At 6:36 PM -0400 6/27/02, Priscilla Oppenheimer wrote:
>At 04:42 PM 6/27/02, Lopez, Robert wrote:
>>At what OSI layer do IP multicasts lie?  Reading through CCO has made me
>>more doubtful in my choices.
>
>IP multicasts are sent to a layer 3 IP multicast address. That address is
>converted to a data-link-layer multicast address. The Internet Assigned
>Numbers Authority (IANA) owns a block of MAC-layer addresses that are used
>for group multicast addresses.
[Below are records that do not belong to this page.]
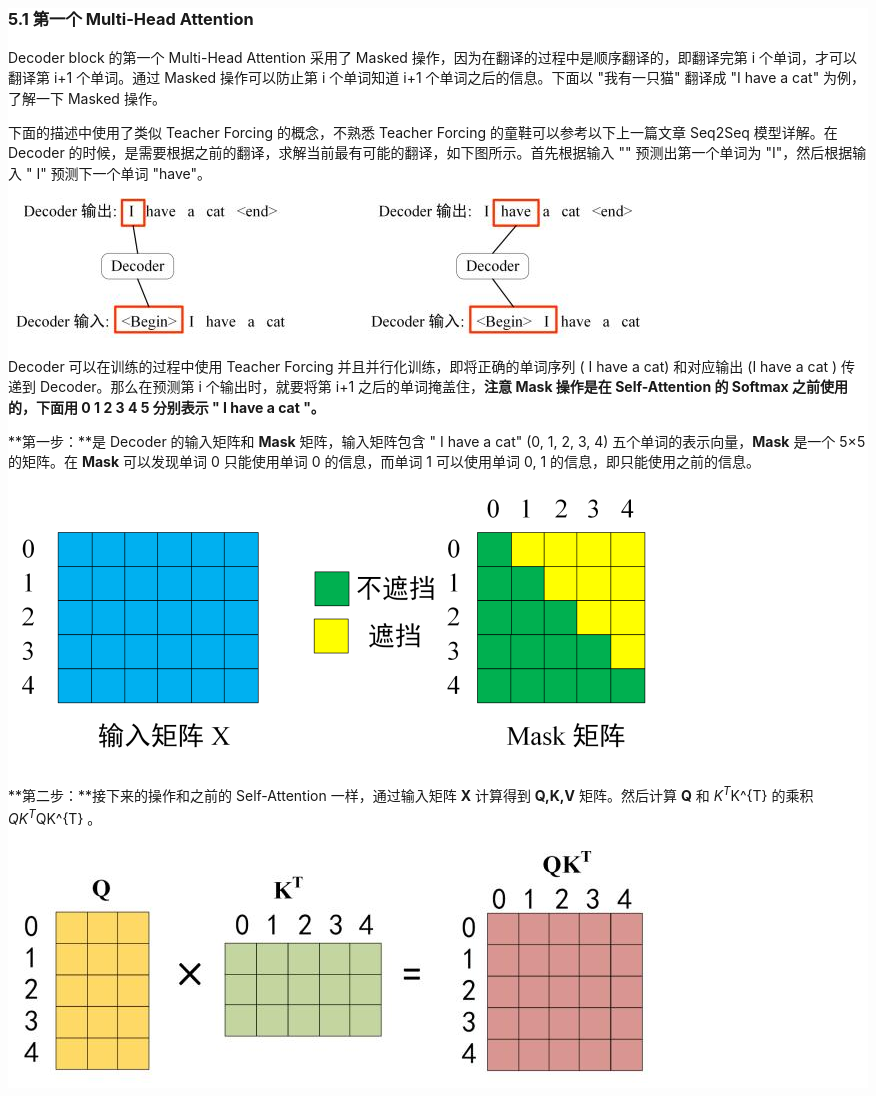 ### 5.1 第一个 Multi-Head Attention

Decoder block 的第一个 Multi-Head Attention 采用了 Masked 操作，因为在翻译的过程中是顺序翻译的，即翻译完第 i 个单词，才可以翻译第 i+1 个单词。通过 Masked 操作可以防止第 i 个单词知道 i+1 个单词之后的信息。下面以 "我有一只猫" 翻译成 "I have a cat" 为例，了解一下 Masked 操作。

下面的描述中使用了类似 Teacher Forcing 的概念，不熟悉 Teacher Forcing 的童鞋可以参考以下上一篇文章 Seq2Seq 模型详解。在 Decoder 的时候，是需要根据之前的翻译，求解当前最有可能的翻译，如下图所示。首先根据输入 "<Begin>" 预测出第一个单词为 "I"，然后根据输入 "<Begin> I" 预测下一个单词 "have"。

![](<assets/1713257995153.png>)

Decoder 可以在训练的过程中使用 Teacher Forcing 并且并行化训练，即将正确的单词序列 (<Begin> I have a cat) 和对应输出 (I have a cat <end>) 传递到 Decoder。那么在预测第 i 个输出时，就要将第 i+1 之后的单词掩盖住，**注意 Mask 操作是在 Self-Attention 的 Softmax 之前使用的，下面用 0 1 2 3 4 5 分别表示 "<Begin> I have a cat <end>"。**

**第一步：**是 Decoder 的输入矩阵和 **Mask** 矩阵，输入矩阵包含 "<Begin> I have a cat" (0, 1, 2, 3, 4) 五个单词的表示向量，**Mask** 是一个 5×5 的矩阵。在 **Mask** 可以发现单词 0 只能使用单词 0 的信息，而单词 1 可以使用单词 0, 1 的信息，即只能使用之前的信息。

![](<assets/1713257995218.png>)

**第二步：**接下来的操作和之前的 Self-Attention 一样，通过输入矩阵 **X** 计算得到 **Q,K,V** 矩阵。然后计算 **Q** 和 $K^{T}$K^{T} 的乘积 $QK^{T}$QK^{T} 。

![](<assets/1713257995317.png>)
The range of addresses for Ethernet is
>0x01:00:5E:00:00:00 through 0x01:00:5E:7F:FF:FF. When a host sends a frame
>to an IP group that is identified by a Class D address, the host inserts
>the low-order 23 bits of the Class D address into the low-order 23 bits of
>the MAC-layer destination address. The top 9 bits of the Class D address
>are not used. The top 25 bits of the MAC address are 0x01:00:5E followed by
>a zero bit (00000001 00000000 01011110 0 in binary).
>
>IP multicast gets used for many purposes and those purposes may be at
>different layers:
>
>Sending routing updates (EIGRP, OSPF, RIPv2) - Layer 3
>Establishing routing protocol neighbor relationships (EIGRP, OSPF) - Layer 3
>Sending multimedia streaming audio or video - Layer 7 with some help from
>Layer 6 (MPEG or whatever), Layer 5 (RTSP), and Layer 4 (UDP)
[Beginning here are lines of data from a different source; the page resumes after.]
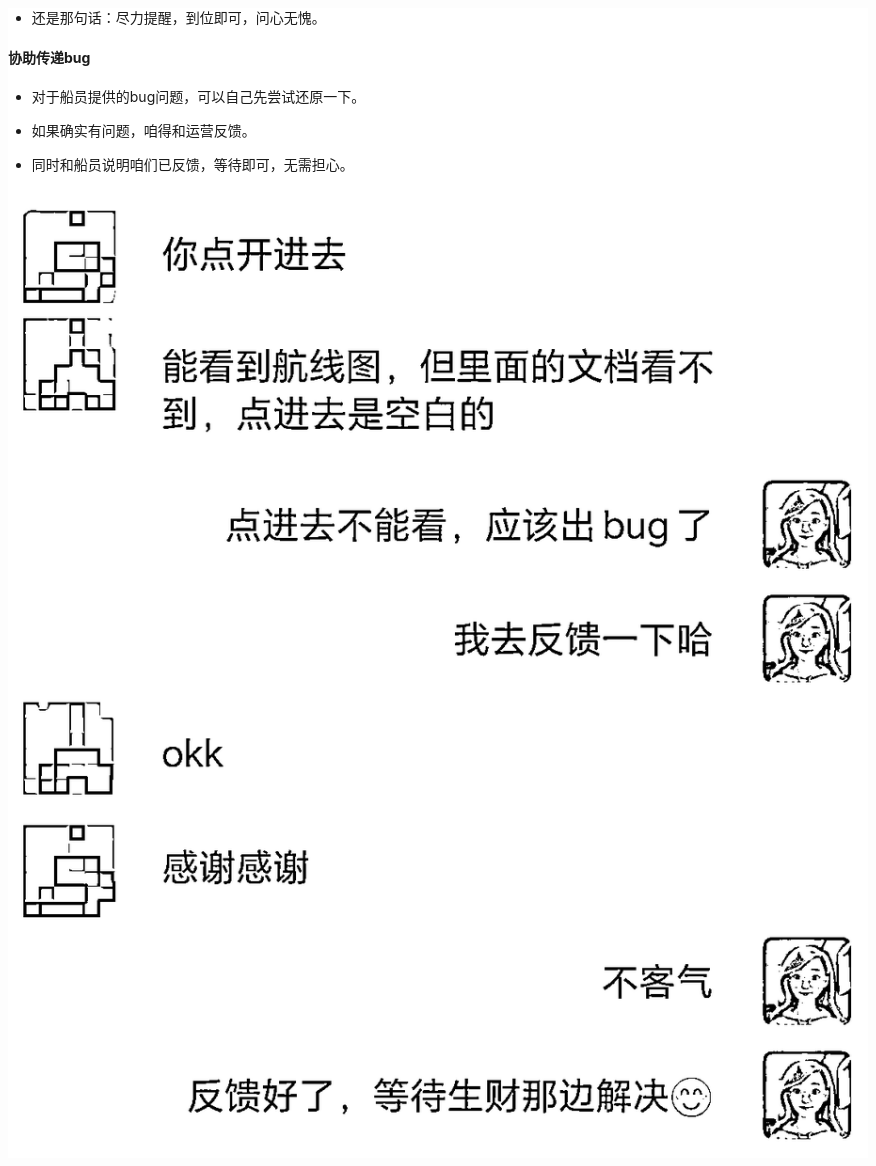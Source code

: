 *   还是那句话：尽力提醒，到位即可，问心无愧。

#### 协助传递bug

*   对于船员提供的bug问题，可以自己先尝试还原一下。

*   如果确实有问题，咱得和运营反馈。

*   同时和船员说明咱们已反馈，等待即可，无需担心。

![](img/9b2e55c710d0cdeafe9dd5059a8a1816.png)
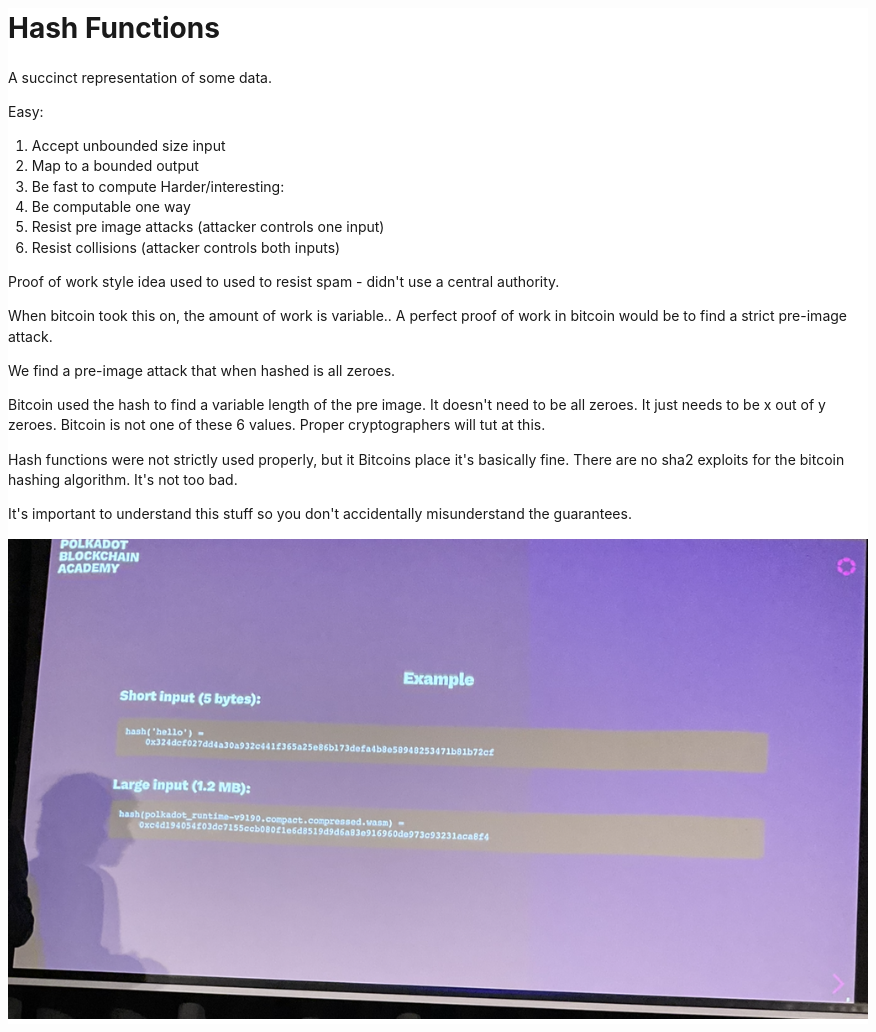 # Hash Functions

A succinct representation of some data.

Easy:
1. Accept unbounded size input
2. Map to a bounded output
3. Be fast to compute
Harder/interesting:
4. Be computable one way
5. Resist pre image attacks (attacker controls one input)
6. Resist collisions (attacker controls both inputs)

Proof of work style idea used to used to resist spam - didn't use a central authority.

When bitcoin took this on, the amount of work is variable.. A perfect proof of work in bitcoin would be to find a strict pre-image attack.

We find a pre-image attack that when hashed is all zeroes.

Bitcoin used the hash to find a variable length of the pre image. It doesn't need to be all zeroes. It just needs to be x out of y zeroes. Bitcoin is not one of these 6 values. Proper cryptographers will tut at this.

Hash functions were not strictly used properly, but it Bitcoins place it's basically fine. There are no sha2 exploits for the bitcoin hashing algorithm. It's not too bad.

It's important to understand this stuff so you don't accidentally misunderstand the guarantees.

![](2022-07-13-10-41-02.png)
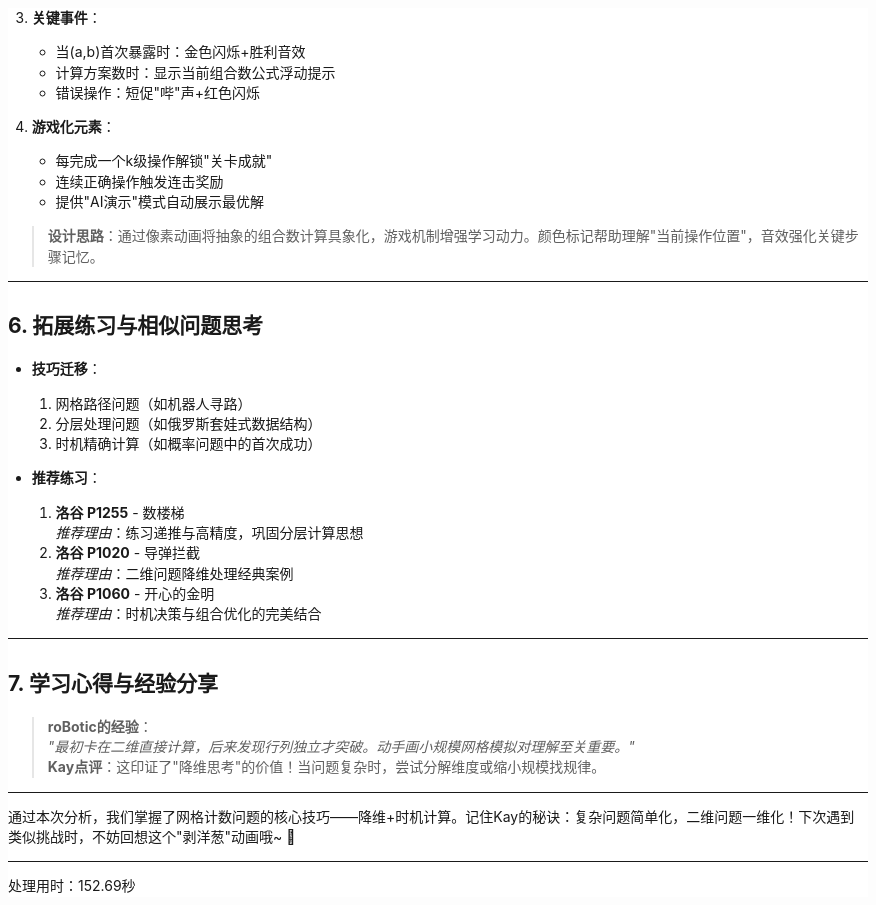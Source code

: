 3. **关键事件**：
   - 当(a,b)首次暴露时：金色闪烁+胜利音效
   - 计算方案数时：显示当前组合数公式浮动提示
   - 错误操作：短促"哔"声+红色闪烁

4. **游戏化元素**：
   - 每完成一个k级操作解锁"关卡成就"
   - 连续正确操作触发连击奖励
   - 提供"AI演示"模式自动展示最优解

> **设计思路**：通过像素动画将抽象的组合数计算具象化，游戏机制增强学习动力。颜色标记帮助理解"当前操作位置"，音效强化关键步骤记忆。

---

## 6. 拓展练习与相似问题思考

* **技巧迁移**：
  1. 网格路径问题（如机器人寻路）
  2. 分层处理问题（如俄罗斯套娃式数据结构）
  3. 时机精确计算（如概率问题中的首次成功）

* **推荐练习**：
  1. **洛谷 P1255** - 数楼梯  
     *推荐理由*：练习递推与高精度，巩固分层计算思想
  2. **洛谷 P1020** - 导弹拦截  
     *推荐理由*：二维问题降维处理经典案例
  3. **洛谷 P1060** - 开心的金明  
     *推荐理由*：时机决策与组合优化的完美结合

---

## 7. 学习心得与经验分享

> **roBotic的经验**：  
> *"最初卡在二维直接计算，后来发现行列独立才突破。动手画小规模网格模拟对理解至关重要。"*  
> **Kay点评**：这印证了"降维思考"的价值！当问题复杂时，尝试分解维度或缩小规模找规律。

---

通过本次分析，我们掌握了网格计数问题的核心技巧——降维+时机计算。记住Kay的秘诀：复杂问题简单化，二维问题一维化！下次遇到类似挑战时，不妨回想这个"剥洋葱"动画哦~ 💪

---
处理用时：152.69秒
>Finding services (Service Location Protocol) - Layer 7
>Joining groups (IGMP) - Layer 3
>Determining a dynamic L3 address assignment (IPv6) - Layer 3


You're not saying, are you, that IP multicast exists at layers above 
3, are you? I think it is correct to say that a higher-layer protocol 
may assume that a lower-layer protocol will require use of a layer 3 
multicast service, but doesn't itself implement multicast. The upper 
layer entity (in strict OSI terms) need not have direct access to the 
multicast network layer service, but potentially could indirectly 
request that functionality through higher-layer service interfaces.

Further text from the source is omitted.